LA LUCE – E ancora: «Come per ogni stella o pianeta, anche per il buco nero si può definire la velocità di fuga di un corpo ad una certa distanza ‘R’: si tratta della minima velocità che un oggetto posto alla distanza ‘R’ deve avere per poter sfuggire all’attrazione gravitazionale del buco nero. Allo stesso modo, possiamo definire la minima distanza ‘R’ alla quale un oggetto dotato di una certa velocità può ancora sfuggirgli».

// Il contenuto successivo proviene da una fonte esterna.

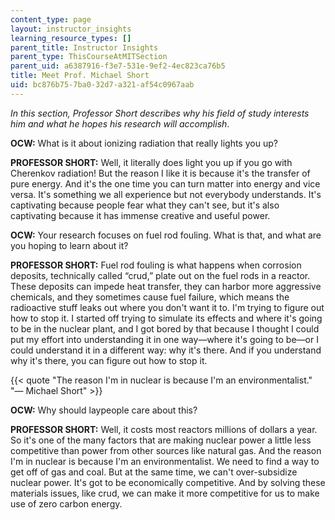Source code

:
 ```yaml
---
content_type: page
layout: instructor_insights
learning_resource_types: []
parent_title: Instructor Insights
parent_type: ThisCourseAtMITSection
parent_uid: a6387916-f3e7-531e-9ef2-4ec823ca76b5
title: Meet Prof. Michael Short
uid: bc876b75-7ba0-32d7-a321-af54c0967aab
---
```


_In this section, Professor Short describes why his field of study interests him and what he hopes his research will accomplish_.

**OCW:** What is it about ionizing radiation that really lights you up?

**PROFESSOR SHORT:** Well, it literally does light you up if you go with Cherenkov radiation! But the reason I like it is because it's the transfer of pure energy. And it's the one time you can turn matter into energy and vice versa. It's something we all experience but not everybody understands. It's captivating because people fear what they can't see, but it's also captivating because it has immense creative and useful power.

**OCW:** Your research focuses on fuel rod fouling. What is that, and what are you hoping to learn about it?

**PROFESSOR SHORT:** Fuel rod fouling is what happens when corrosion deposits, technically called “crud,” plate out on the fuel rods in a reactor. These deposits can impede heat transfer, they can harbor more aggressive chemicals, and they sometimes cause fuel failure, which means the radioactive stuff leaks out where you don't want it to. I'm trying to figure out how to stop it. I started off trying to simulate its effects and where it's going to be in the nuclear plant, and I got bored by that because I thought I could put my effort into understanding it in one way—where it's going to be—or I could understand it in a different way: why it's there. And if you understand why it's there, you can figure out how to stop it.

{{< quote "The reason I'm in nuclear is because I'm an environmentalist." "— Michael Short" >}}

**OCW:** Why should laypeople care about this?

**PROFESSOR SHORT:** Well, it costs most reactors millions of dollars a year. So it's one of the many factors that are making nuclear power a little less competitive than power from other sources like natural gas. And the reason I'm in nuclear is because I'm an environmentalist. We need to find a way to get off of gas and coal. But at the same time, we can't over-subsidize nuclear power. It's got to be economically competitive. And by solving these materials issues, like crud, we can make it more competitive for us to make use of zero carbon energy.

«Per un raggio di luce, questa distanza identifica una specie di “superficie” del buco nero, anche se in realtà il buco nero non ha dimensioni. La superficie prende il nome di ‘orizzonte degli eventi’: un raggio di luce che passa subito al di fuori di questa regione – continuano gli scienziati – viene incurvato molto fortemente dalla forza gravitazionale del buco nero, ma riesce a proseguire il suo cammino. Se invece vi entra, non potrà più uscirne».

ORIZZONTE EVENTI – «La posizione dell”orizzonte degli eventi’ dipende dalla massa del buco nero: se è il doppio di quella del Sole, il raggio di questa regione invisibile è di appena 6 km» viene spiegato. «I buchi neri sono gli unici oggetti celesti che non possono essere studiati direttamente in alcun modo, dato che non emettono radiazione di nessun tipo. Solo le nostre conoscenze di fisica e matematica ci permettono di immaginare come sono fatti. La loro esistenza, infatti, è prevista dalla ‘Teoria della Relatività generale’ di Einstein».

LA MATERIA – Tuttavia, ricorda l’istituto dell’INAF, «esistono delle evidenze indirette dell’esistenza dei buchi neri. Quando un buco nero fa parte di un sistema binario di stelle, esso strappa il gas più esterno della compagna e lo risucchia. Questo gas si mette in rotazione, formando un disco attorno al buco nero, che ruota anch’esso sul proprio asse; da questo disco, pian piano cade dentro al buco nero».

Durante la caduta, infine, «la materia raggiunge altissime temperature ed emette raggi X: è proprio attraverso questa radiazione che un buco nero può essere rivelato».